** What needs to be done **
Every entry must be transcribed exactly as written.

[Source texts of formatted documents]
════

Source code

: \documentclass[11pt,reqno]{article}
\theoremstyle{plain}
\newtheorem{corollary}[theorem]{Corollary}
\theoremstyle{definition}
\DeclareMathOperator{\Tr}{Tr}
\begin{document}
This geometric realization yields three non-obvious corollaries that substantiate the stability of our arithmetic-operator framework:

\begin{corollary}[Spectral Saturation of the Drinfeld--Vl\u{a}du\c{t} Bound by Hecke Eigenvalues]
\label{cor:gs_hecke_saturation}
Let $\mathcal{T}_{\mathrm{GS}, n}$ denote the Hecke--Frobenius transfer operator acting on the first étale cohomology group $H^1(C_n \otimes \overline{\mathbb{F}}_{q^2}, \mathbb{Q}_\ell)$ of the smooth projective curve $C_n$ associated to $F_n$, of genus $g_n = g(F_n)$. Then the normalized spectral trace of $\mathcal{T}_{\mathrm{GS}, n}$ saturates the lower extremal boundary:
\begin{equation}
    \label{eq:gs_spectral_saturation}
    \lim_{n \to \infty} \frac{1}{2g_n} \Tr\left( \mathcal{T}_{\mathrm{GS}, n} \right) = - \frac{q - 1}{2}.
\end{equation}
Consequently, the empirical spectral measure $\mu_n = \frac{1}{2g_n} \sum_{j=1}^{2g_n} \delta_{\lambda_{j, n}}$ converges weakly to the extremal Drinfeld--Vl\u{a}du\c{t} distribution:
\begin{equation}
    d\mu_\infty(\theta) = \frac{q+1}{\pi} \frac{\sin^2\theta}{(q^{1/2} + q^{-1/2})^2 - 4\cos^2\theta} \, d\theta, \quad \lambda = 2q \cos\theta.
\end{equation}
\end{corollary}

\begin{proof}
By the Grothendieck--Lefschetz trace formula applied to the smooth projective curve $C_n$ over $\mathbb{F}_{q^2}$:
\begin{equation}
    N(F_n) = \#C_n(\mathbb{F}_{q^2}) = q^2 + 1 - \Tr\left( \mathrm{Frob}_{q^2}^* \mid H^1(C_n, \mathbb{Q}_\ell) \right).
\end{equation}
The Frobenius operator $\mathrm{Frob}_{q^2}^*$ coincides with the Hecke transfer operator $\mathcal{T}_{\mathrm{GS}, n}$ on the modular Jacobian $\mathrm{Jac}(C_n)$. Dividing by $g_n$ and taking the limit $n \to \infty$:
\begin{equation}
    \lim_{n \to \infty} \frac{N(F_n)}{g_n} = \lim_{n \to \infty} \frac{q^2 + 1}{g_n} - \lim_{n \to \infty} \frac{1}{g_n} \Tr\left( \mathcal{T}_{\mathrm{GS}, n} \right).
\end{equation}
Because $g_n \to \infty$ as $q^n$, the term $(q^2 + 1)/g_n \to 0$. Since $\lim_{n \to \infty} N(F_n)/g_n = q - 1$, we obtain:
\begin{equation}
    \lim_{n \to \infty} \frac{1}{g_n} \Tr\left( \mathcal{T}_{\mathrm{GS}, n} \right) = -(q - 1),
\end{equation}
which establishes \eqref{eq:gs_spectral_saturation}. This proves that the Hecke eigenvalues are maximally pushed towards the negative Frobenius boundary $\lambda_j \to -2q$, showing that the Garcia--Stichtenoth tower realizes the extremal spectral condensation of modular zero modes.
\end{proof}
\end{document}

════

** Solution to the problem **
Source code

: \documentclass[11pt,reqno]{article}
\theoremstyle{plain}
\newtheorem{corollary}[theorem]{Corollary}
\theoremstyle{definition}
\DeclareMathOperator{\Tr}{Tr}
\begin{document}
This geometric realization yields three non-obvious corollaries that substantiate the stability of our arithmetic-operator framework:

\begin{corollary}[Spectral Saturation of the Drinfeld--Vl\u{a}du\c{t} Bound by Hecke Eigenvalues]
\label{cor:gs_hecke_saturation}
Let $\mathcal{T}_{\mathrm{GS}, n}$ denote the Hecke--Frobenius transfer operator acting on the first étale cohomology group $H^1(C_n \otimes \overline{\mathbb{F}}_{q^2}, \mathbb{Q}_\ell)$ of the smooth projective curve $C_n$ associated to $F_n$, of genus $g_n = g(F_n)$. Then the normalized spectral trace of $\mathcal{T}_{\mathrm{GS}, n}$ saturates the lower extremal boundary:
\begin{equation}
    \label{eq:gs_spectral_saturation}
    \lim_{n \to \infty} \frac{1}{2g_n} \Tr\left( \mathcal{T}_{\mathrm{GS}, n} \right) = - \frac{q - 1}{2}.
\end{equation}
Consequently, the empirical spectral measure $\mu_n = \frac{1}{2g_n} \sum_{j=1}^{2g_n} \delta_{\lambda_{j, n}}$ converges weakly to the extremal Drinfeld--Vl\u{a}du\c{t} distribution:
\begin{equation}
    d\mu_\infty(\theta) = \frac{q+1}{\pi} \frac{\sin^2\theta}{(q^{1/2} + q^{-1/2})^2 - 4\cos^2\theta} \, d\theta, \quad \lambda = 2q \cos\theta.
\end{equation}
\end{corollary}

\begin{proof}
By the Grothendieck--Lefschetz trace formula applied to the smooth projective curve $C_n$ over $\mathbb{F}_{q^2}$:
\begin{equation}
    N(F_n) = \#C_n(\mathbb{F}_{q^2}) = q^2 + 1 - \Tr\left( \mathrm{Frob}_{q^2}^* \mid H^1(C_n, \mathbb{Q}_\ell) \right).
\end{equation}
The Frobenius operator $\mathrm{Frob}_{q^2}^*$ coincides with the Hecke transfer operator $\mathcal{T}_{\mathrm{GS}, n}$ on the modular Jacobian $\mathrm{Jac}(C_n)$. Dividing by $g_n$ and taking the limit $n \to \infty$:
\begin{equation}
    \lim_{n \to \infty} \frac{N(F_n)}{g_n} = \lim_{n \to \infty} \frac{q^2 + 1}{g_n} - \lim_{n \to \infty} \frac{1}{g_n} \Tr\left( \mathcal{T}_{\mathrm{GS}, n} \right).
\end{equation}
Because $g_n \to \infty$ as $q^n$, the term $(q^2 + 1)/g_n \to 0$. Since $\lim_{n \to \infty} N(F_n)/g_n = q - 1$, we obtain:
\begin{equation}
    \lim_{n \to \infty} \frac{1}{g_n} \Tr\left( \mathcal{T}_{\mathrm{GS}, n} \right) = -(q - 1),
\end{equation}
which establishes \eqref{eq:gs_spectral_saturation}. This proves that the Hecke eigenvalues are maximally pushed towards the negative Frobenius boundary $\lambda_j \to -2q$, showing that the Garcia--Stichtenoth tower realizes the extremal spectral condensation of modular zero modes.
\end{proof}
\end{document}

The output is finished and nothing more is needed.